**Task goal**
Where a line contains "The threshold is", start there and write out that line and each one after it, word for word, through the final line of the entries; add nothing else.

**Record excerpts**
○ ○ ○

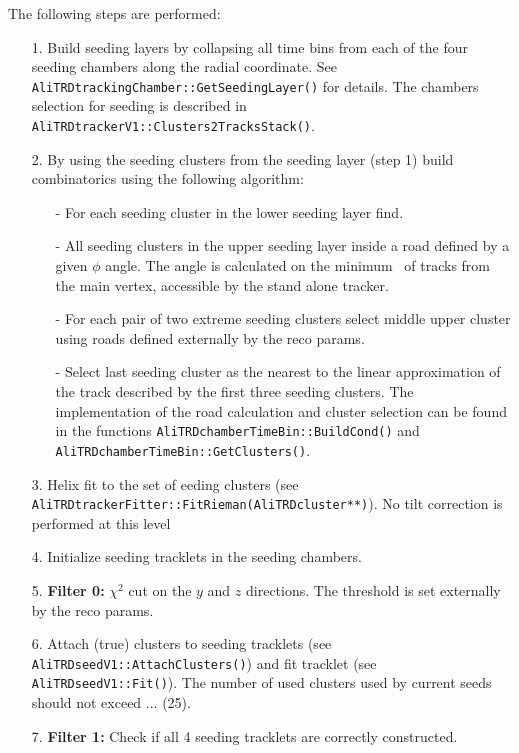 \documentclass{alicetdr}
\begin{document}
The following steps are performed:
\begin{itemize}
\item[1.] Build seeding layers by collapsing all time bins from each of the four
          seeding chambers along the radial coordinate. See
          {\tt AliTRDtrackingChamber::GetSeedingLayer()} for details. The chambers
          selection for seeding is described in
          {\tt AliTRDtrackerV1::Clusters2\-TracksStack()}.
\item[2.] By using the seeding clusters from the seeding layer (step 1) build
          combinatorics using the following algorithm:
  \begin{itemize}
  \item[-] For each seeding cluster in the lower seeding layer find.
  \item[-] All seeding clusters in the upper seeding layer inside a road defined by
           a given $\phi$ angle. The angle is calculated on the minimum \pt\ of tracks
           from the main vertex, accessible by the stand alone tracker.
  \item[-] For each pair of two extreme seeding clusters select middle upper cluster
           using roads defined externally by the reco params.
  \item[-] Select last seeding cluster as the nearest to the linear approximation of
           the track described by the first three seeding clusters. The implementation
           of the road calculation and cluster selection can be found in the functions
           {\tt AliTRDchamberTimeBin::Build\-Cond()} and
           {\tt AliTRDchamberTimeBin::GetClusters()}.
  \end{itemize}
\item[3.] Helix fit to the set of eeding clusters
          (see {\tt AliTRDtrackerFitter::FitRieman(AliTRD\-cluster**)}). No tilt
          correction is performed at this level
\item[4.] Initialize seeding tracklets in the seeding chambers.
\item[5.] {\bf Filter 0:} $\chi^{2}$ cut on the $y$ and $z$ directions. The threshold is
          set externally by the reco params.
\item[6.] Attach (true) clusters to seeding tracklets
          (see {\tt AliTRDseedV1::AttachClusters()}) and fit tracklet
          (see {\tt AliTRDseedV1::Fit()}). The number of used clusters used by current
          seeds should not exceed ... (25).
\item[7.] {\bf Filter 1:} Check if all 4 seeding tracklets are correctly constructed.

\end{itemize}
\end{document}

○ ○ ○

**Problem solution**
\item[5.] {\bf Filter 0:} $\chi^{2}$ cut on the $y$ and $z$ directions. The threshold is
          set externally by the reco params.
\item[6.] Attach (true) clusters to seeding tracklets
          (see {\tt AliTRDseedV1::AttachClusters()}) and fit tracklet
          (see {\tt AliTRDseedV1::Fit()}). The number of used clusters used by current
          seeds should not exceed ... (25).
\item[7.] {\bf Filter 1:} Check if all 4 seeding tracklets are correctly constructed.

\end{itemize}
\end{document}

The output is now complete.